Maioria dos americanos não guarda armas de forma segura, aponta estudo

Los Angeles (EUA), 22 fev (EFE).- Mais da metade dos donos de armas de fogo nos Estados Unidos não as guardam de forma segura, segundo revelou uma pesquisa divulgada nesta quinta-feira pela Escola Bloomberg de Saúde Pública, da Universidade Johns Hopkins, em Maryland, nos Estados Unidos.

Segundo o estudo, possivelmente a primeira amostra representativa nacional conseguida em 15 anos para examinar o tema, "54% dos entrevistados não guarda as suas armas de maneira segura".

"Os resultados da pesquisa indicam uma emergência real de saúde pública. Mais da metade dos donos de armas nos EUA não guardam todas as suas armas em uma caixa de segurança, um gabinete, um estojo para armas ou com o gatilho protegido", destacou Cassandra Crifasi, autora líder do estudo e professora do Centro Johns Hopkins para Pesquisa e Políticas sobre Armas.

A pesquisa, publicada pela revista "American Journal of Public Health", entrevistou 1.444 donos de armas nos Estados Unidos entre 15 de março e 13 de abril de 2016, e definiu "guardar uma arma de forma segura" como trancá-la com chave em um móvel ou recipiente especial ou protegê-la para evitar que seja disparada.
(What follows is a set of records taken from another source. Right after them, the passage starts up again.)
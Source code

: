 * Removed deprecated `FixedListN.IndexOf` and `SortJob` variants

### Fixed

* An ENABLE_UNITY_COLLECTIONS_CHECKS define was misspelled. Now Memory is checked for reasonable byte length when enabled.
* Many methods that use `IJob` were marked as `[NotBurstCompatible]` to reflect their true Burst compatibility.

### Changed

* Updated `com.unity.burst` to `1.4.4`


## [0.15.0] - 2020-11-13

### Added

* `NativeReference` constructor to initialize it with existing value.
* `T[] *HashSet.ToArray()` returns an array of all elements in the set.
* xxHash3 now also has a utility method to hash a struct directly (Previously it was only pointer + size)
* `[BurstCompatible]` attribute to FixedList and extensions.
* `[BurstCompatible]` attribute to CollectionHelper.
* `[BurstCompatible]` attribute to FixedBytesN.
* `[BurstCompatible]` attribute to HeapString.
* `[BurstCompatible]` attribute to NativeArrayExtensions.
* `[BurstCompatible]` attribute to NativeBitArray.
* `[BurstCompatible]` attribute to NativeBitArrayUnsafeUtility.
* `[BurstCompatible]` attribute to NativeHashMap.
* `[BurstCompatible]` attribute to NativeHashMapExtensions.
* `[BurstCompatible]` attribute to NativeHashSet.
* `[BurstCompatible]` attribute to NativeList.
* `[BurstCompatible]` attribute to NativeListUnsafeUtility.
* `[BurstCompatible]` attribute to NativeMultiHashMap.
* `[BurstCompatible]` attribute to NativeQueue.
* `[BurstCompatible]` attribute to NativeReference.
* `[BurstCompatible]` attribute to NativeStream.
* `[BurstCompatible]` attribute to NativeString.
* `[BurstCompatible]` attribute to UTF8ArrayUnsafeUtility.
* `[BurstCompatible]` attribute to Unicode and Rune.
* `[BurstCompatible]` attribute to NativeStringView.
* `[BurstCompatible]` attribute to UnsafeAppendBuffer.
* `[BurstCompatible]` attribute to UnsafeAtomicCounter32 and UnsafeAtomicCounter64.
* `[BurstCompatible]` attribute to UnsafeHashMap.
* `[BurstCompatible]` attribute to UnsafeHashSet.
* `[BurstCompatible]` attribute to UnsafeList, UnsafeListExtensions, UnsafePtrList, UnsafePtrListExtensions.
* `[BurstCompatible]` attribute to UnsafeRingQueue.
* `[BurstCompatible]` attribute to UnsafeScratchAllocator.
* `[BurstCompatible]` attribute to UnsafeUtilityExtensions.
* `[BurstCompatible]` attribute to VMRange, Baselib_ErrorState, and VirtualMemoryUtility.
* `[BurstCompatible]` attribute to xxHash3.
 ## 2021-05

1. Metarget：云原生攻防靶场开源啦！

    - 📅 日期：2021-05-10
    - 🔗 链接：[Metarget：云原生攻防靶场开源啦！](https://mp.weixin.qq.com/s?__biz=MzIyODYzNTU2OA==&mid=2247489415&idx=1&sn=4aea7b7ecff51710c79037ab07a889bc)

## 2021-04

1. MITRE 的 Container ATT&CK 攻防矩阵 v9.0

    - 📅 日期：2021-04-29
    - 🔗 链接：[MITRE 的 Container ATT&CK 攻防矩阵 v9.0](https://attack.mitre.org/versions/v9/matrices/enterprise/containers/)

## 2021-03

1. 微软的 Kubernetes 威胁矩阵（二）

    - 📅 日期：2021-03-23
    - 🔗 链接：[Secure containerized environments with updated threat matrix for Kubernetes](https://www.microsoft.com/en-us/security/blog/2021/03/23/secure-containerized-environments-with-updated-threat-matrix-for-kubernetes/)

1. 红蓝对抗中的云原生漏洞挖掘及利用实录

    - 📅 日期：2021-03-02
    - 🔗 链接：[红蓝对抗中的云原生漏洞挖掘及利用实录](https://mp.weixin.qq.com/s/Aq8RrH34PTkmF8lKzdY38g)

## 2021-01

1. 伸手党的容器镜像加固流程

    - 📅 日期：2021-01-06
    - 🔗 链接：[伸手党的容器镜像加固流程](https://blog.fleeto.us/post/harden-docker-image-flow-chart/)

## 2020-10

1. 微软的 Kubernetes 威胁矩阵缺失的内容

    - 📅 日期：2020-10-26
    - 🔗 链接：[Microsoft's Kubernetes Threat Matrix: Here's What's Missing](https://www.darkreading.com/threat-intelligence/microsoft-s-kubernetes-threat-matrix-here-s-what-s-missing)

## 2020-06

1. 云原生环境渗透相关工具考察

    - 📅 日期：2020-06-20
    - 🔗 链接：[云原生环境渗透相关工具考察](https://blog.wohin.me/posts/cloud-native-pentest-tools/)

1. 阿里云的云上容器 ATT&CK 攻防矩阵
A pesquisa também apontou que em 34% das residências onde havia armas no momento da entrevista vivia pelo menos um menor de 18 anos de idade.

Favoravelmente, 55% dos donos de armas que viviam com menores de idade em casa disseram ter as suas armas guardadas adequadamente e seguras.

Ao analisar as razões pelas quais havia uma arma na casa, a pesquisa mostrou que 43% dos entrevistados a mantinham para a defesa do lar, 35% por causa de cursos de treinamento de segurança e 30% por discussões com membros da família.

Os proprietários que disseram ter feito um curso de treino sobre segurança de armas foram duas vezes mais propícios a guardar os objetos adequadamente.

"É motivador ver as associações positivas entre o treino de segurança e as práticas para guardar as armas de forma segura", destacou Daniel Webster, coautor do estudo e diretor do Centro Johns Hopkins para Investigação e Políticas sobre Armas.

Ao apontar que em 2016 foram registradas 1.637 mortes por armas de fogo entre crianças e menores de 18 anos, das quais 39% foram suicídios, a análise ressaltou a necessidade de guardar adequadamente as armas de fogo em casa.

"Muitos levam armas para casa para a própria defesa, mas as armas que não estão seguras podem causar disparos não intencionais, suicídios e casos trágicos de adolescentes com problemas que as usam para cometer atos de violência", concluiu a professora Crifasi.